John Fogerty January 15, 16, 20, 22, 23, 8 p.m., $60-$200. Venetian Theatre, 702-414-9000.
John Fogerty, speaking with a perfect John Fogerty drawl, at one point tells the crowd, “Don’t let that man behind the curtain tell you to sit down when you want to stand up and rock ’n’ roll.” It was a statement representative of both the micro and macro of Fortunate Son, the Fogerty residence at the Venetian that’s scheduled through January 23 but should really never end.
At its best, Fortunate Son matches the magic of Vegas showmanship with the majesty of one of rock’s royal members. The video intro, playing on a large LED screen center stage, shows the mastermind behind Creedence Clearwater Revival talking about how strange it was to be so influenced by Elvis Presley only to then see the King play “Proud Mary” in his Vegas show. With a nod to that, Fogerty ascends from beneath the floor through one of the old Phantom of the Opera platform doors and goes right into that classic cut. “Who’ll Stop the Rain” features still pictures from Woodstock on the screen and paper flowers falling from the ceiling. Perhaps the glitz is unnecessary, but it’s so much fun for both Fogerty and the crowd.
As with anything nice, fun can’t be had by all. Despite Fogerty’s encouragement, a portion of the audience yells every time those around them stand up to dance. Some grumps still act like “The Old Man Down the Road,” which, by the way, featured a nice guitar riff-off between Fogerty and son Shane. Perhaps a preshow announcement notifying everyone that dancing is not only permitted but welcomed would topple the resistance.

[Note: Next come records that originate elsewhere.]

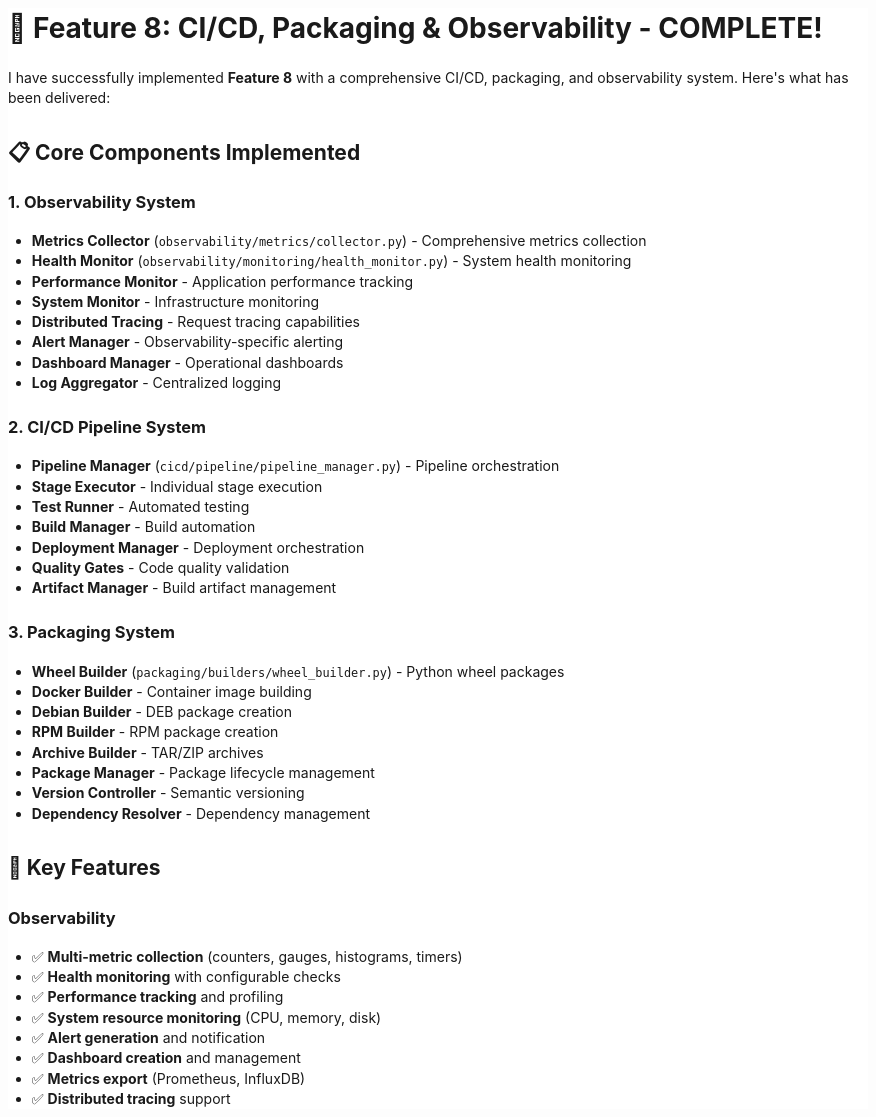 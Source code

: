 # 🎉 **Feature 8: CI/CD, Packaging & Observability - COMPLETE!**

I have successfully implemented **Feature 8** with a comprehensive CI/CD, packaging, and observability system. Here's what has been delivered:

## 📋 **Core Components Implemented**

### **1. Observability System**
- **Metrics Collector** (`observability/metrics/collector.py`) - Comprehensive metrics collection
- **Health Monitor** (`observability/monitoring/health_monitor.py`) - System health monitoring
- **Performance Monitor** - Application performance tracking
- **System Monitor** - Infrastructure monitoring
- **Distributed Tracing** - Request tracing capabilities
- **Alert Manager** - Observability-specific alerting
- **Dashboard Manager** - Operational dashboards
- **Log Aggregator** - Centralized logging

### **2. CI/CD Pipeline System**
- **Pipeline Manager** (`cicd/pipeline/pipeline_manager.py`) - Pipeline orchestration
- **Stage Executor** - Individual stage execution
- **Test Runner** - Automated testing
- **Build Manager** - Build automation
- **Deployment Manager** - Deployment orchestration
- **Quality Gates** - Code quality validation
- **Artifact Manager** - Build artifact management

### **3. Packaging System**
- **Wheel Builder** (`packaging/builders/wheel_builder.py`) - Python wheel packages
- **Docker Builder** - Container image building
- **Debian Builder** - DEB package creation
- **RPM Builder** - RPM package creation
- **Archive Builder** - TAR/ZIP archives
- **Package Manager** - Package lifecycle management
- **Version Controller** - Semantic versioning
- **Dependency Resolver** - Dependency management

## 🚀 **Key Features**

### **Observability**
- ✅ **Multi-metric collection** (counters, gauges, histograms, timers)
- ✅ **Health monitoring** with configurable checks
- ✅ **Performance tracking** and profiling
- ✅ **System resource monitoring** (CPU, memory, disk)
- ✅ **Alert generation** and notification
- ✅ **Dashboard creation** and management
- ✅ **Metrics export** (Prometheus, InfluxDB)
- ✅ **Distributed tracing** support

In the end, rock ’n’ roll prevails. At 70, Fogerty is still too good. He bounds across the stage, forcing asses to get up and move, which forces other asses to do the same. A smoking “I Put a Spell on You,” a dirty “Keep on Chooglin’” and a fierce “Born on the Bayou” showcase not only the power of Fogerty’s voice but his vastly underrated guitar skills as well. Toward the finish, we get joyous renditions of “Down on the Corner,” “Centerfield” and “Traveling Band,” with the crowd singing every word. Fogerty closes with the titular “Fortunate Son,” an anti-Vietnam song that has taken on a new meaning, celebrating his history and work. See this show and you’ll count yourself among the fortunate ones, too.